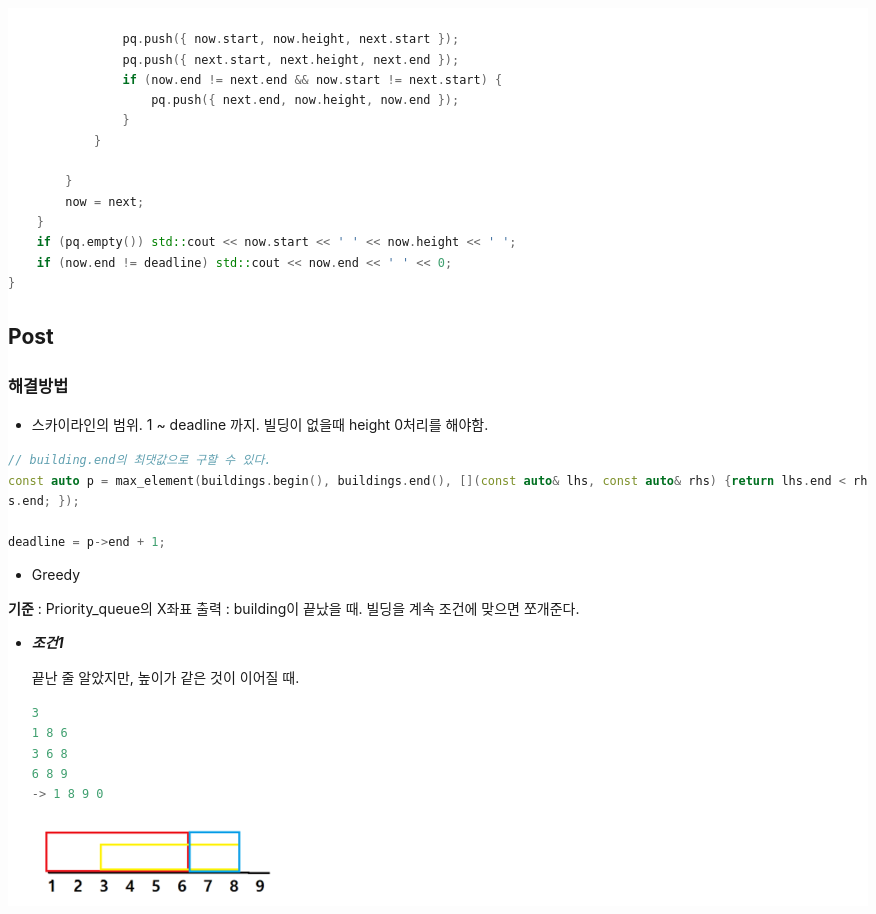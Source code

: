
```cpp

				pq.push({ now.start, now.height, next.start });
				pq.push({ next.start, next.height, next.end });
				if (now.end != next.end && now.start != next.start) {
					pq.push({ next.end, now.height, now.end });
				}
			}
			
		}		
		now = next;
	}
	if (pq.empty()) std::cout << now.start << ' ' << now.height << ' ';
	if (now.end != deadline) std::cout << now.end << ' ' << 0;	
}
```

## Post

### 해결방법

- 스카이라인의 범위.
1 ~ deadline 까지. 빌딩이 없을때 height 0처리를 해야함.

```cpp
// building.end의 최댓값으로 구할 수 있다.
const auto p = max_element(buildings.begin(), buildings.end(), [](const auto& lhs, const auto& rhs) {return lhs.end < rhs.end; });
	
deadline = p->end + 1;
```

- Greedy

**기준** : Priority_queue의 X좌표
출력 : building이 끝났을 때.
빌딩을 계속 조건에 맞으면 쪼개준다.

- ***조건1***

    끝난 줄 알았지만, 높이가 같은 것이 이어질 때.

    ```cpp
    3
    1 8 6
    3 6 8
    6 8 9
    -> 1 8 9 0
    ```

    ![1933_%E1%84%89%E1%85%B3%E1%84%8F%E1%85%A1%E1%84%8B%E1%85%B5%E1%84%85%E1%85%A1%E1%84%8B%E1%85%B5%E1%86%AB%20e73102526221448084f93cc23e9bb69c/Untitled.png](1933_%E1%84%89%E1%85%B3%E1%84%8F%E1%85%A1%E1%84%8B%E1%85%B5%E1%84%85%E1%85%A1%E1%84%8B%E1%85%B5%E1%86%AB%20e73102526221448084f93cc23e9bb69c/Untitled.png)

=-=-=

» Instructions for the task: Repeat the material above word for word, please, apart from its images.

» Solution:
Source code

:
```cpp

				pq.push({ now.start, now.height, next.start });
				pq.push({ next.start, next.height, next.end });
				if (now.end != next.end && now.start != next.start) {
					pq.push({ next.end, now.height, now.end });
				}
			}
			
		}		
		now = next;
	}
	if (pq.empty()) std::cout << now.start << ' ' << now.height << ' ';
	if (now.end != deadline) std::cout << now.end << ' ' << 0;	
}
```

## Post

### 해결방법

- 스카이라인의 범위.
1 ~ deadline 까지. 빌딩이 없을때 height 0처리를 해야함.

```cpp
// building.end의 최댓값으로 구할 수 있다.
const auto p = max_element(buildings.begin(), buildings.end(), [](const auto& lhs, const auto& rhs) {return lhs.end < rhs.end; });
	
deadline = p->end + 1;
```

- Greedy

**기준** : Priority_queue의 X좌표
출력 : building이 끝났을 때.
빌딩을 계속 조건에 맞으면 쪼개준다.

- ***조건1***

    끝난 줄 알았지만, 높이가 같은 것이 이어질 때.

    ```cpp
    3
    1 8 6
    3 6 8
    6 8 9
    -> 1 8 9 0
    ```

    ![1933_%E1%84%89%E1%85%B3%E1%84%8F%E1%85%A1%E1%84%8B%E1%85%B5%E1%84%85%E1%85%A1%E1%84%8B%E1%85%B5%E1%86%AB%20e73102526221448084f93cc23e9bb69c/Untitled.png](1933_%E1%84%89%E1%85%B3%E1%84%8F%E1%85%A1%E1%84%8B%E1%85%B5%E1%84%85%E1%85%A1%E1%84%8B%E1%85%B5%E1%86%AB%20e73102526221448084f93cc23e9bb69c/Untitled.png)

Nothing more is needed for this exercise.